By using a fully functional and programmable processing core, such as a data movement processing core, to administrate the interconnect fabric, several benefits can be realized. First, if a simple system like a DMA is utilized, some data movements can be optimized while others are not. However, if the data movement processing core is used instead, the configuration can be changed by software during execution of a composite computation and the interconnect fabric can be optimized for different data movements at different times. Furthermore, different sections of a shared or global distributed memory can be assigned to a specific core and each data movement processing core can maintain an address directory indicating which addresses are associated with each core. Furthermore, in specific embodiments, each data movement processing core can maintain a table indicating where specific data elements or variables used in the complex computation are located so they can send specific requests for a given data element to the appropriate core. These tables and directories can be initialized and modified through the course of a composite computation using software.
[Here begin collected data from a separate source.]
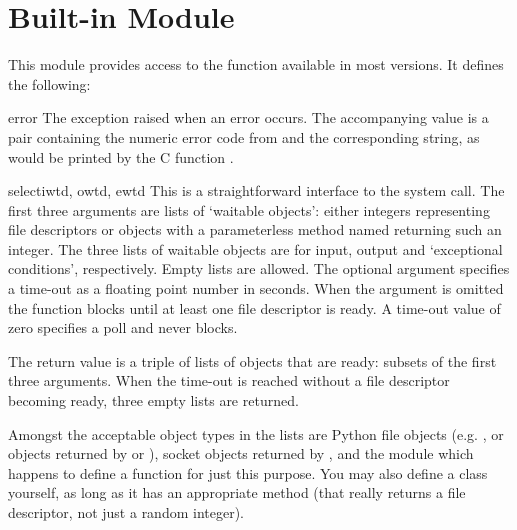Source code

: \section{Built-in Module }
\label{module-select}

This module provides access to the function  available in
most \UNIX{} versions.  It defines the following:

\begin{excdesc}{error}
The exception raised when an error occurs.  The accompanying value is
a pair containing the numeric error code from  and the
corresponding string, as would be printed by the C function
.
\end{excdesc}

\begin{funcdesc}{select}{iwtd, owtd, ewtd}
This is a straightforward interface to the \UNIX{} 
system call.  The first three arguments are lists of `waitable
objects': either integers representing \UNIX{} file descriptors or
objects with a parameterless method named  returning
such an integer.  The three lists of waitable objects are for input,
output and `exceptional conditions', respectively.  Empty lists are
allowed.  The optional  argument specifies a time-out as a
floating point number in seconds.  When the  argument
is omitted the function blocks until at least one file descriptor is
ready.  A time-out value of zero specifies a poll and never blocks.

The return value is a triple of lists of objects that are ready:
subsets of the first three arguments.  When the time-out is reached
without a file descriptor becoming ready, three empty lists are
returned.

Amongst the acceptable object types in the lists are Python file
objects (e.g. , or objects returned by 
or ), socket objects returned by
, and the module  which happens to
define a function  for just this purpose.  You may
also define a  class yourself, as long as it has an
appropriate  method (that really returns a \UNIX{} file
descriptor, not just a random integer).
\end{funcdesc}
The tables and directories can be instantiated using programmable registers in the network control processing cores that control the movement of data through the system.
In specific embodiments, the data movement processing cores can access blocks of data using a single load instruction in a global address space that is software configurable and can store blocks of data of varying sizes using a single store instruction in that global address space. Each data movement processing core can have access to an entire global address space. For example, each core could have 2 megabytes of memory and the interconnect fabric could link 100 cores such that the global address space must cover 200 megabytes of memory. The address space could be divided into ranges of 2-megabyte chunks with the tables keeping track of which core included which chunk such that a load request can be sent for an address in those chunks to the correct core.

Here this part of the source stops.